Material supplied:
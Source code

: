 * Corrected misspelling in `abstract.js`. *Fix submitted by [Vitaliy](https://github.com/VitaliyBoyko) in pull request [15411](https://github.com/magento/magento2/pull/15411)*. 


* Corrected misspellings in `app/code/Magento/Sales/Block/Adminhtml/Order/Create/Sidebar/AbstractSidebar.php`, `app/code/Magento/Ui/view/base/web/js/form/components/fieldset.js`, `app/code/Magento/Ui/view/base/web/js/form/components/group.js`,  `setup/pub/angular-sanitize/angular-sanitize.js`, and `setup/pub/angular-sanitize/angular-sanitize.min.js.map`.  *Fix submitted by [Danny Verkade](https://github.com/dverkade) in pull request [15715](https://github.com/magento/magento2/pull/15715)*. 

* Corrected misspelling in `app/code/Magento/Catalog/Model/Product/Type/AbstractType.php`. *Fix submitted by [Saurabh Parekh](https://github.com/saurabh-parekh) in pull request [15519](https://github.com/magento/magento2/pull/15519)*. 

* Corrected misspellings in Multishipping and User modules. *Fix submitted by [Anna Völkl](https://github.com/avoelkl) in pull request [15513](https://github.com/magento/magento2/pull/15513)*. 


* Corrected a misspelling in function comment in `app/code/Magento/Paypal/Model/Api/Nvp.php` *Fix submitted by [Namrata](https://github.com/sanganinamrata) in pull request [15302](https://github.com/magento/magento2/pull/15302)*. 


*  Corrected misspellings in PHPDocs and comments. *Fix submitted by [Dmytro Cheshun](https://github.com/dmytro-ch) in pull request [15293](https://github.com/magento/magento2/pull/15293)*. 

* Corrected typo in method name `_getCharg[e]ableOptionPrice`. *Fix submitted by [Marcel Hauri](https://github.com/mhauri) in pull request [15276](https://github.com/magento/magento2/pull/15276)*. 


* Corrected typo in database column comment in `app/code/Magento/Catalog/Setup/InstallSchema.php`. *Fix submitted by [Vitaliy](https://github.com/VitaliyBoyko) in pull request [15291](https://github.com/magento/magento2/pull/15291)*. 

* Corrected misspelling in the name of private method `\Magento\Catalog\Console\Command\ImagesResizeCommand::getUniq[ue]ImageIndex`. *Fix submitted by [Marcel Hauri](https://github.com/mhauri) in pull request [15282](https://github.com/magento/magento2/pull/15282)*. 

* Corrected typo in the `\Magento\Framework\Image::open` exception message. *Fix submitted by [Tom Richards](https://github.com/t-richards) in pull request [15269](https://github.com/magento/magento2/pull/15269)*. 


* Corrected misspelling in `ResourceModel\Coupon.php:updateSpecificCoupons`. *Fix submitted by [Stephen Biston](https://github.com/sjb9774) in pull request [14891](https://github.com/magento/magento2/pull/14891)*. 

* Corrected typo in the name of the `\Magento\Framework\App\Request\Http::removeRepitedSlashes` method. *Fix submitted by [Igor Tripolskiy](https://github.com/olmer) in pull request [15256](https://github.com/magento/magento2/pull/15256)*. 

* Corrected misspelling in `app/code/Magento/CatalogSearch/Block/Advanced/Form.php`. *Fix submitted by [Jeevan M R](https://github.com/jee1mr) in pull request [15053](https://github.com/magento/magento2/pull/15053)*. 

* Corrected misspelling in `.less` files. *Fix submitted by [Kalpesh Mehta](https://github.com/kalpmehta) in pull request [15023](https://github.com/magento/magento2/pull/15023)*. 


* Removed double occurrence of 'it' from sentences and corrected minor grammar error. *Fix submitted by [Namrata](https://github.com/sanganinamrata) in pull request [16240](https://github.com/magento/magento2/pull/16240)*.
==
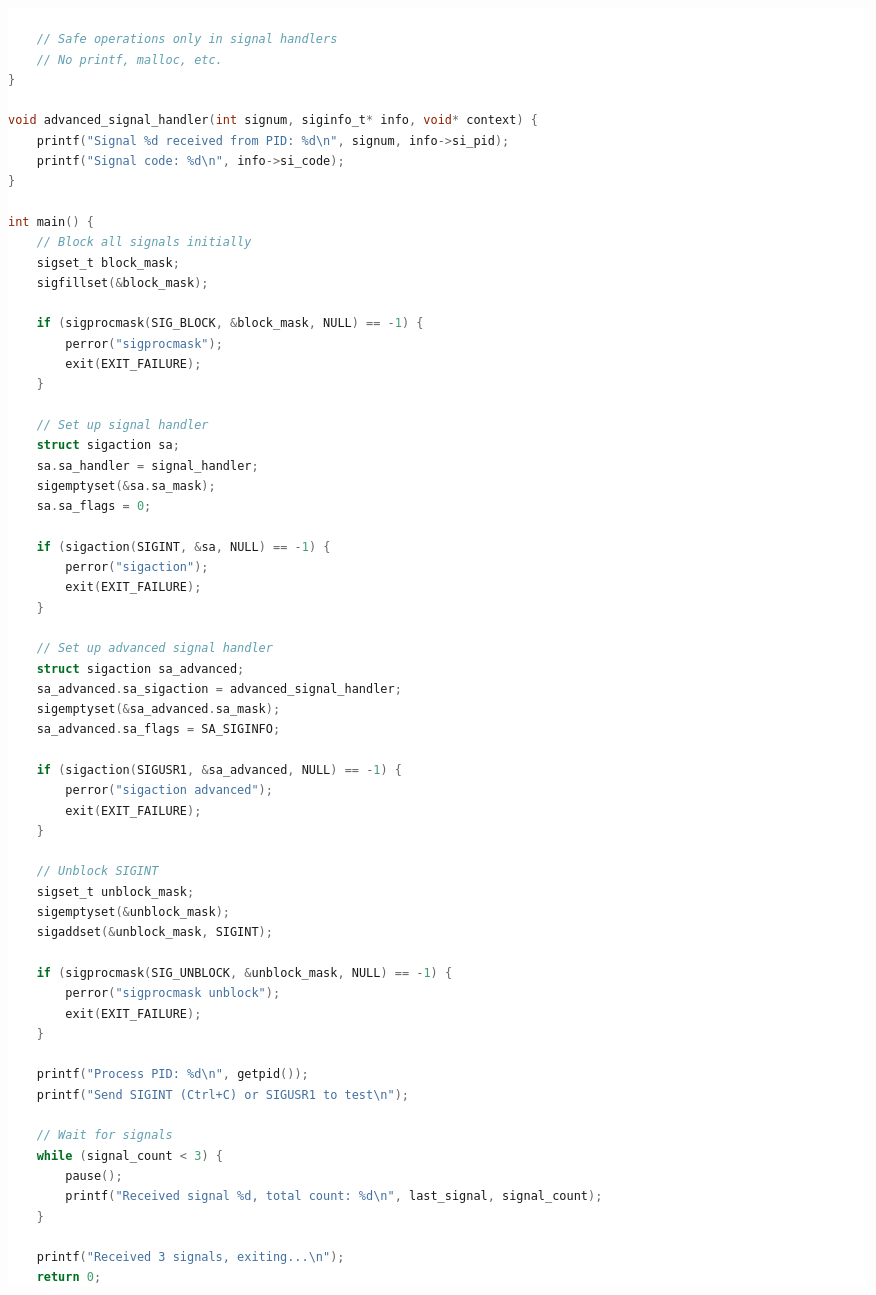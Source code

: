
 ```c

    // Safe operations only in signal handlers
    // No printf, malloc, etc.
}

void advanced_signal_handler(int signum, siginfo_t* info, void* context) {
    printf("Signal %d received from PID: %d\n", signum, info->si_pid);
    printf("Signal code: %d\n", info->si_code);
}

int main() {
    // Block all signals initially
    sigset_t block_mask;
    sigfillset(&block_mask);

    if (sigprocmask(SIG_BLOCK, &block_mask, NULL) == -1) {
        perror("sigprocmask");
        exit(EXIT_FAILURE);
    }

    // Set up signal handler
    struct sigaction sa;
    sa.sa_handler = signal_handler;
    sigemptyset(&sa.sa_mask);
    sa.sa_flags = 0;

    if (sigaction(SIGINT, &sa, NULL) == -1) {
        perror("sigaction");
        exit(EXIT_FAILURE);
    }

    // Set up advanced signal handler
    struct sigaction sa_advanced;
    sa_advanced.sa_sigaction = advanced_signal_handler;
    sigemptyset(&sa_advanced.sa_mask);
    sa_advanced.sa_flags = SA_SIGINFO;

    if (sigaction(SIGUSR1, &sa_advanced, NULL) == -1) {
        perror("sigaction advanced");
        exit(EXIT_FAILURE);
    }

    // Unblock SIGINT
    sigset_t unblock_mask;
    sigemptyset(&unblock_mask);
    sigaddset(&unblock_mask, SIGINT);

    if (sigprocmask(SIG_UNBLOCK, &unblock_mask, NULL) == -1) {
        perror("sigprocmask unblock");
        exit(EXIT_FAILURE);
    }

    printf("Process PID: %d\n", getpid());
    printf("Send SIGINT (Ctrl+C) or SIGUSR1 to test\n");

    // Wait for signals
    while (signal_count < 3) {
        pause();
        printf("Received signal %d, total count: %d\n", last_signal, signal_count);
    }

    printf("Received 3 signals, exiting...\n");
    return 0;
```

What to produce: Copy out only the lines of the records above from the one with "submitted by [Danny" through the one with "misspellings in Multishipping", exactly as they stand, both included.

Answer space:
* Corrected misspellings in `app/code/Magento/Sales/Block/Adminhtml/Order/Create/Sidebar/AbstractSidebar.php`, `app/code/Magento/Ui/view/base/web/js/form/components/fieldset.js`, `app/code/Magento/Ui/view/base/web/js/form/components/group.js`,  `setup/pub/angular-sanitize/angular-sanitize.js`, and `setup/pub/angular-sanitize/angular-sanitize.min.js.map`.  *Fix submitted by [Danny Verkade](https://github.com/dverkade) in pull request [15715](https://github.com/magento/magento2/pull/15715)*. 

* Corrected misspelling in `app/code/Magento/Catalog/Model/Product/Type/AbstractType.php`. *Fix submitted by [Saurabh Parekh](https://github.com/saurabh-parekh) in pull request [15519](https://github.com/magento/magento2/pull/15519)*. 

* Corrected misspellings in Multishipping and User modules. *Fix submitted by [Anna Völkl](https://github.com/avoelkl) in pull request [15513](https://github.com/magento/magento2/pull/15513)*. 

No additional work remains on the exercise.